(2) Tutulması Gereken Sırlar

6.2K 343 118
                                    

Satır arası yorum yapmayı unutmayın seviyorum sizi ♥️

-

-

                       Bölüm repliği ;

              "Beni görmüyor musun?"

                               ***

Sıkıntılı bir nefes verdim. Direnç'in beni salonda öylece bırakıp gitmesinin üzerinden iki gün geçmişti ve bu süre zarfında onu hiç görmemiştim.
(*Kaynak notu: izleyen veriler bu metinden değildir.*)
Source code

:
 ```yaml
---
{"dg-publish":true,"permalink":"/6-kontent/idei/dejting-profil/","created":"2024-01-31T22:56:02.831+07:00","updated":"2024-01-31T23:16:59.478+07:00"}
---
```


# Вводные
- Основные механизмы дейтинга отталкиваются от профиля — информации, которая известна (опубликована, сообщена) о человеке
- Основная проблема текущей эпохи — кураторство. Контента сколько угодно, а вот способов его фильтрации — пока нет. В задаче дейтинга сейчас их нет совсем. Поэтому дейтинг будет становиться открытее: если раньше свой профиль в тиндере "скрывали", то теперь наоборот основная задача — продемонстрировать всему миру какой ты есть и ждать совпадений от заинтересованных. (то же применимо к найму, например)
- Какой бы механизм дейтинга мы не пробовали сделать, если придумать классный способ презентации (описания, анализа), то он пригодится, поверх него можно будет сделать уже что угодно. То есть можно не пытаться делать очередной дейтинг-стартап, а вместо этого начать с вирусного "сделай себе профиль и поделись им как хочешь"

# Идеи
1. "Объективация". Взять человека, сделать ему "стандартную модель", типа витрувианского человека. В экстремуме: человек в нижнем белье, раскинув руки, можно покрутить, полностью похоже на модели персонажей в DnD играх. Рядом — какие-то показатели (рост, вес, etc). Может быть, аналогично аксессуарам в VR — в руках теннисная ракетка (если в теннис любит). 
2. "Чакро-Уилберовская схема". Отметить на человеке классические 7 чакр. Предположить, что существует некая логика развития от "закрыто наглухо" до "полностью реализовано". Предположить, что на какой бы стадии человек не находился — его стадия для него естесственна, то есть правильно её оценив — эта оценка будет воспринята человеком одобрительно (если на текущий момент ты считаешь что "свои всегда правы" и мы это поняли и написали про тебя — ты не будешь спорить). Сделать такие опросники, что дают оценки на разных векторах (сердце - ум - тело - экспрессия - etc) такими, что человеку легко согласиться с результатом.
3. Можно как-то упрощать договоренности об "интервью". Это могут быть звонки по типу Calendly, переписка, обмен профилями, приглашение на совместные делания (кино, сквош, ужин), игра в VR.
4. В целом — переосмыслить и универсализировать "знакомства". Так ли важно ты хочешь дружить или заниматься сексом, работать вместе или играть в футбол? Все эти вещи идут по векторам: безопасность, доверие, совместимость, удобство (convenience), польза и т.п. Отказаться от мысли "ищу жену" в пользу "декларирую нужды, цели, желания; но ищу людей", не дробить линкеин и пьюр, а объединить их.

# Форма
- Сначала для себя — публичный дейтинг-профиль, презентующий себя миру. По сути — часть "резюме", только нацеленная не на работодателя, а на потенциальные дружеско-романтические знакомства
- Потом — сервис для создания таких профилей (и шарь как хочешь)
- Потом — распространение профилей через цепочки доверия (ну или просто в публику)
Adem abi onun yokluğunda , onun yerini alırken onu deli gibi merak ediyordum. Telefon ile her aradığımda telefonu meşgule düşüyor ya da numaraya ulaşılamıyordu. Babama sorduğumda ise ona da, özel konuları olduğu için bir kaç günlüğüne uzaklaşmak istediğini söylemiş , bu süre zarfında toparlanıp daha iyi bir şekilde döneceğini açıklamıştı.

Siyah basic bir tişört ve tayt giydikten sonra siyah kapşonlu hırkamı üzerime geçirip çantamın içinde ki silahımı yanıma aldım. Gece yarısını çoktan geçmiş saat ile burukça gülümsedim. Bu gün annemin ölüm yıl dönümüydü. Babam annemin mezarına gitmezdi ve benim de gitmemden hoşlanmazdı. Bu nedenle her yıl gizlice annemin mezarına gider en sevdiği sarı laleleri mezarına diker, güneşin doğumuna kadar onunla sohbet ederdim. Siyah şapkamı taktıktan sonra hırkamın kapşonunu kafama geçirdim ve sessizce odamdan çıkıp koridorun sonunda bulunan arşiv odasına doğru sessizce ilerledim. Arşiv odasında arka bahçeye uzanan bir kapı vardı. Bunu iki yıl önce keşfetmiştim ve hiç kimse bildiğimi bilmiyordu.

Evden istediğim zamanlarda görünmeden çıkmamı sağlıyor ve oldukça işime yarıyordu. Koridorun sonunda ki odaya vardığımda hırkamın cebinden çıkardığım anahtarı takıp odanın içine girdim. Kapıyı tekrar kilitledikten sonra tozlu rafların arasında ilerleyerek odanın kuzey batısında bulunan kısmına yaklaştım. Bu oda evin şüphesiz ki en büyük ve kasvetli olan odasıydı. Soluduğum toz boğazımı yakarken duvarın priz kısmında bulunan giriş kısmına daha önce rafları karıştırırken buldugum bir kartı yerleştirdim. Bir nevi anahtar görevi gören bu kart sayesinde kapı saniyeler içerisinde açılmıştı. Anahtarı çıkarıp cebime koyduğumda yoluma devam ettim. Bu dar ve rutubetli koridorun tavanlarında sarkan örümcek ağları herne kadar rahatsız edici olsa da katlanmak zorundaydım. Dakiklar süren bir yürüyüşün ardından arabamın ve diğer eşyalarımın bulduğunda kısma geçtiğimde aracıma bindim ve hırkamın cebinden çıkardığım kartı kapıya yerleştirip kapının açılmasını bekledim. İki kapı vardı ve ikisi de elimde ki kart olmadığı sürece açılmıyordu. Açılan kapı ile kartı yerleştirdiğim yerden çıkardım ve camı kapatıp aracı sürmeye başladım.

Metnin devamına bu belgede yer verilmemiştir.